If the Pope is saying something simply as a reasonable person to other people, that carries no more authority than the self-evident truth-quality of his premises, the accuracy of his logic and the consistency of his conclusions with his premises and logic will permit. This is precisely the situation that exists for every human being who honestly communicates with another human being about some matter. The problem enters in when it cannot be ascertained whether the Pope is speaking from self-evident premises that can be known and validated or invalidated by any human being as self-evidently true. Or, whether he is speaking from premises that are derived from the authority of His faith in Jesus Christ as Lord, God and Saviour, which he is logically applying to some aspect or another of the human condition. If the latter is the case, the self-evident truth of these faith-based premises is not self-evident to someone outside the Pope’s faith consciousness, and therefore norms of behaviour that can be logically derived from them are not universally true for all people, and hence no person or group outside of the Pope’s faith is or can be expected to follow them—let alone be coerced into following them.
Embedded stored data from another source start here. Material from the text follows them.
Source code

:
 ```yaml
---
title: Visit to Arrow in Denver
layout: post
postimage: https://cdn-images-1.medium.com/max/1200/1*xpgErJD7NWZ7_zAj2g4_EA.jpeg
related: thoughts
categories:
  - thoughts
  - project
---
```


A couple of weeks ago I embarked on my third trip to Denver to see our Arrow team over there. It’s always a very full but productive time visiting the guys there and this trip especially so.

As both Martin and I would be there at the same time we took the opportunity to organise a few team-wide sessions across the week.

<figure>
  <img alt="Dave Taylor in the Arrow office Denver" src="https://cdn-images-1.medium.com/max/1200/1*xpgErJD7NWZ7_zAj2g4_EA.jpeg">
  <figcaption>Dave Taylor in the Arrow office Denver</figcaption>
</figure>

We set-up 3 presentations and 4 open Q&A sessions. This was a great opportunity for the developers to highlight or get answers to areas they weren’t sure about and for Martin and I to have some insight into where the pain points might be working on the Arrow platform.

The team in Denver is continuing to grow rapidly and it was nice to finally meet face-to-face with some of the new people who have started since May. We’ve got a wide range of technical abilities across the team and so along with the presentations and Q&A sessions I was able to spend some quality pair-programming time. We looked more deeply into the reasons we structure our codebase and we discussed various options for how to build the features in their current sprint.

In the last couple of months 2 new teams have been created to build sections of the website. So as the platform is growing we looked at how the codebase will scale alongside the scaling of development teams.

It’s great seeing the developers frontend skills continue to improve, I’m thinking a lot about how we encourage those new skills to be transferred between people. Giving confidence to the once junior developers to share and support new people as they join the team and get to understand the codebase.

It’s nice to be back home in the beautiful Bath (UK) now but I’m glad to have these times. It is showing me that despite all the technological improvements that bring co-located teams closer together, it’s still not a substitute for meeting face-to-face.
With the above in mind, examine Pope Francis’ statement to reporters on his flight back to Rome from Korea. “In these cases, where there is an unjust aggression, I can only say that it is licit to stop the unjust aggressor. I underscore the verb’stop.’ I’m not saying ‘bomb’ or ‘make war,’ just ‘stop.’ And the means that can be used to stop them must be evaluated.” Is Francis speaking here as just one human being communicating his reasonable understanding of what should be done to other human beings? Or, is he speaking here out of his faith in Jesus Christ as his Lord, God and Saviour, and as the definitive revealer of God and God’s will to humanity?

If it is the former I would suggest there would be no shortage of human beings who would have one or more bones to pick with him over the reasonableness of his statement in its premises and application. Depending on whose ox is being gored and what information people are allowed to know, they may see ISIS, Al-Qaeda, Israel, Hamas, the US, Britain or France as an unjust aggressor. However, within these groups they and their supporters see themselves as justified employers of violence. So by what reasonable standard is “unjust aggression” determine? If a group is firing a guns at people today, who have been firing guns at them for decades, does that mean that a violent response to such a history is unjust aggression? If a group is fighting to get back land it had lived on for the thousands of years and that was stolen by murderous violence from them, is that unjust aggression? If a group is trying to protect by violence its people from those who hate them and have killed them in the past, or if a religious faith is trying to preserve itself from having the perversities of those who don’t belong to it imposed upon them, is that unjust aggression?  If massive financial investments that a group has made in a geographical area are on the verge of being taken or destroyed, is that groups violence unjust aggression?  If a religious group is being decimated by another religious group who is sending hundreds of thousands of adherents thousands of miles to cross borders and kill and maim millions of the first groups people, is the first religious group’s violence unjust aggression? As a reasonable man making a reasonable proposal on stopping unjust aggression Francis cannot leave the term ‘unjust aggressor’ hanging out there without telling people what this term reasonably means to him. Without a definition of  “unjust aggression,” how does one reasonably know whom to stop? Ambiguity here reduces such a statement to a banal platitude. Is voicing banal, reasonable platitudes what the Petrine Ministry was instituted by Jesus for?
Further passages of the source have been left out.